Wednesday, October 19, 2005

I'm seriously considering dying my hair gray and changing my name to Sandy Goodnight. People will think I'm in my 70s. The story will go that I've been working as curator in a small town museum in the middle of North Dakota or Manitoba for the last 20 years. Before that I worked as a mule skinner for the U.S. Forest Service in Oregon. I've been married twice (to the same woman). Her name was Belva, and she died in 1984. I have one son--Larval--to whom I no longer speak. I live a peaceful life and fish a lot. BUT! One day I decide to record a rap album. . . . The indie rock critics love it for its novelty, but then the kids in The Bronx and Brooklyn realize that I'm the greatest old man white rapper they've ever heard and start taking pilgrimmages on Amtrak out to see me.

Then a civil war erupts for some reason, and I get my fair share of battle scars. Then I discover the cure for the Bird Flu and get married to a 44-year-old Guatemalan ex-prostitute named Marvel. I die in her arms after a painful arm wrestling match with Cowboy Troy.
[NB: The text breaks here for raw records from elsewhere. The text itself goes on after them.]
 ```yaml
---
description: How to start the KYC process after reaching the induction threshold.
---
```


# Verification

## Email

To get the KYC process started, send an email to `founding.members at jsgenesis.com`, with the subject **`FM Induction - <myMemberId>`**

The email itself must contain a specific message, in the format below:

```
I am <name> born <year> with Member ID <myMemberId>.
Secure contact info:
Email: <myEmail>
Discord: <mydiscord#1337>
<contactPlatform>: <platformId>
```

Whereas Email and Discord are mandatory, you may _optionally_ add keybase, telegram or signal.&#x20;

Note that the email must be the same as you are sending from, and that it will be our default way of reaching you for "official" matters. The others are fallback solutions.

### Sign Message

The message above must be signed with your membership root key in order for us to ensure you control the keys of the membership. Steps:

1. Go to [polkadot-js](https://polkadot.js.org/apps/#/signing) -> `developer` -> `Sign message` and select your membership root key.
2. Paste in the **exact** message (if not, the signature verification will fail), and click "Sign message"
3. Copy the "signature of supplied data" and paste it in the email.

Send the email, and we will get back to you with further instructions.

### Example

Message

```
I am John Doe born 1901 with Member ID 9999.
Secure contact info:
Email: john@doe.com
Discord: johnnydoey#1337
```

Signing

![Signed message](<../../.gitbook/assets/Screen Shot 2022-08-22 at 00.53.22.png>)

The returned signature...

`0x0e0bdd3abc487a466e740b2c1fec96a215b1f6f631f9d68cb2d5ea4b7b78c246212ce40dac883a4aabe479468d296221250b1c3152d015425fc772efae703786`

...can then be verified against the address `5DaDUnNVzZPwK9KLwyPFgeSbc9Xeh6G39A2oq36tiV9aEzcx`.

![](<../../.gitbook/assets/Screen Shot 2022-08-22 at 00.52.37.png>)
Eight months later Marvel gives birth to a deformed daughter whom three U.S. Senators claim has extra-sensory powers.

3 comments:

Anonymous said...

Holy shit!!! I AM THAT EX-PROSTITUTE, gUATEMALAN MARVEL!! But right now, i'm still in my mango mama body...I'll see you in the sleepside tonight, Funkadoman....love, elise

Anonymous said...

Sandman,

I work with your Ma, recently met your Pa for the first time a few weeks ago, and, like the bass-ackwards monkey fart that I am, missed the chance of meeting and listening to your show in Polson.

I have been downloading your tunes and checking them out. I like them so damned much that I cannot type a single word about them here. I am afraid that I will bubble over with an effervesence so complete that it will undo me. Just trust me, I dig the grooves deeply.

Here are the mysterious coinky-dinks that connect us:

1. You are pals with Mike "Earl" Craig. I knew Mike in many of his manifestations: Wood Ibis, Ramirez, etc. and still think of him as one of the best poets I have had the good fortune to hang out with on this planet. I have found some of Senor Wood Ibis Ramirez' writings in literary journals and now admire him from afar. The next time you see him tell him Rhino Benedetti greets him from afar. Is it Earl Ramirez that has the blind border collie named Vinnie? Tell him I have a son named Vinnie (Vincenzo, Vince, Vincent, Vin) who is neither blind nor a border collie, but still . . .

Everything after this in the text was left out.